はぁ・・・おやっさんもいくら娘だからって、レナスのこと甘やかしすぎですよ。
ここはおやっさんからも一言『お前には魔導は無理だ』って言って
やった方がいいですよ?」
呆れと安堵が混じった声で少年は厨房にいた二人、
レナスという名の少女とマスターにそう言い放った。
マスターはまいったと言わんばかりに頭を押さえ笑う。
マスター「いやいや、そうは言いますが・・・・」
マスターの言葉が終わる前に、レナスはいまだ黒い手でマスターの顔を押しのけ、
ぷく〜っと頬を膨らませディンに反論した。
レナス「むぅ・・・今回は調子が悪かっただけだもん・・・。
それに君に言われる筋合いはないよ、ディン!君だって、
『俺は志願して王の下で活躍するぜ!』とか言っておきながら、
未だに街の冒険者ギルドの下っ端じゃないか!」
ディン「何だとぉ〜?!俺はお前と違ってな〜、『魔導料理で皆を幸せに〜♪』なんて
わけのわかんねぇオメデタイ頭してねぇんだよ!」
レナス「むっきーっ!よくもそこまで言ったなー?!もういいもんっ!
ディンにはご飯作ってあげないから!」
ディン「そういうことは焦げてなくて消し飛ばない料理作ってから・・・
っつーか、お前!まともに飯作れるようになってから言いやがれ!
俺の食う飯はいっつもマスターが作ったのばっかじゃねぇか!」
レナス「むっきーーーー!!」
ディン「がるるるるるー!!」
マスター「まぁまぁ、二人ともその辺で。いい加減やめないとお客さんが見てますよ・・・」
ギャアギャアと騒ぐ二人。と、レナスの黒い手形の付いたマスターが顔を拭きながら二人を止めに入った。
マスターの言葉に凍りつく二人。そして静寂。
その静寂は長いようでいて、しかし一瞬で崩れる脆いガラス細工のようなものだ。
「ぷっ・・・」
「クスクス・・・」
何人かが笑いを堪えて吹き出す。その笑いは感染・連鎖し、他を巻き込み拡大していった。

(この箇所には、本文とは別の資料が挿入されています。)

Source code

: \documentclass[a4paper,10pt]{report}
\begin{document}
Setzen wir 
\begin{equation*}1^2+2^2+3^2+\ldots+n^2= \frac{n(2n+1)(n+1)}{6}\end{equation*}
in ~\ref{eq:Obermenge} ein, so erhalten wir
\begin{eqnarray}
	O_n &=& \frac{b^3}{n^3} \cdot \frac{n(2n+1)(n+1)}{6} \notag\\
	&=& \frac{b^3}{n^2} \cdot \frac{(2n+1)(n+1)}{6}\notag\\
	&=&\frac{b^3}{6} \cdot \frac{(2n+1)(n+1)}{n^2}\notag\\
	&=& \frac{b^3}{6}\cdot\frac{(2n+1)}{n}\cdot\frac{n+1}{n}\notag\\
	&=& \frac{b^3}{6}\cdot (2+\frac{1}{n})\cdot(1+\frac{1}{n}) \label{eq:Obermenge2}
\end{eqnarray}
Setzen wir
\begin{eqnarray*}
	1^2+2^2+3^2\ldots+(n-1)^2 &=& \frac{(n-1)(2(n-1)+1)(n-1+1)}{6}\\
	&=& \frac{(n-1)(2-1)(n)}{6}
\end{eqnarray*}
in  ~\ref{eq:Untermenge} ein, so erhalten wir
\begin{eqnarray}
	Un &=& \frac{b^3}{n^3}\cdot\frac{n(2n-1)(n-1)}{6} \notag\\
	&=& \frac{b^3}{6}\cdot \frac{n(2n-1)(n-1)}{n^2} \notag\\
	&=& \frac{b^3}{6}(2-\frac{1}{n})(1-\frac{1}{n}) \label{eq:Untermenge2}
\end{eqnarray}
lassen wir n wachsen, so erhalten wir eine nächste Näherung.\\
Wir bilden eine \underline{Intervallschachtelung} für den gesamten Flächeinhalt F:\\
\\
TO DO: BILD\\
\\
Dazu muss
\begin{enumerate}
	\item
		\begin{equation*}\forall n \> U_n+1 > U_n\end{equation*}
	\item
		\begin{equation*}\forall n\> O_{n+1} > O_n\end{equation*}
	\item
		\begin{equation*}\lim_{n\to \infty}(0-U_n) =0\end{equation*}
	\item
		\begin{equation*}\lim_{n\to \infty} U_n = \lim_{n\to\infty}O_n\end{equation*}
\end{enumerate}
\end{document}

男客1「わーっはっはっは!お前ら相変わらずだな!『夫婦漫才』ご馳走様!」
男客2「くそぅ・・・ディン!見せ付けてんじゃねぇぞー!」
女客1「痴話喧嘩も程ほどにね〜!」
女客2「まだまだ青いわね・・・」
・・・等と二人を笑う声が宿中に響く。ディンとレナスの口喧嘩はこの宿の名物で、
どちらかが何か失敗する度に、周りを気にせず始まって、その結果爆笑の渦を巻き起こす。
ディン「みろよ! お前の所為で笑われただろー!!」
レナス「ディンの所為でしょ!!?」
ディン「何ぃ!? 大体、元はといえば、お前が…」
そんな2人のやりとりに、おさまったかと思われた客達の笑い声は、
それほど広くない宿内に、そして外にまで響くのだった。
治まらない笑い声。さらに宿は活気付く。
ディン「はぁ・・・」
と、周りの笑い声の中ディンの突然の深いため息。
レナスは心配そうにディンの顔を覗き込む。
レナス「すっごいため息・・・いきなりどうしたのさ?」
ディン「いや・・・レナスの言うことももっともだなって思ってさ。
いつまでも口ばっかりで街のギルド員のまま・・・
いい加減自分の不甲斐無さににウンザリしてさ・・・」
レナス「あ・・・」
そんなディンにレナスは言葉を返すことが出来なかった。
ディンとレナスは幼馴染である。小さいころから二人の両親が仲がよく、
幼いころから何をするにも一緒で、二人は太陽が昇る前から日が暮れた後までよく遊んでいた。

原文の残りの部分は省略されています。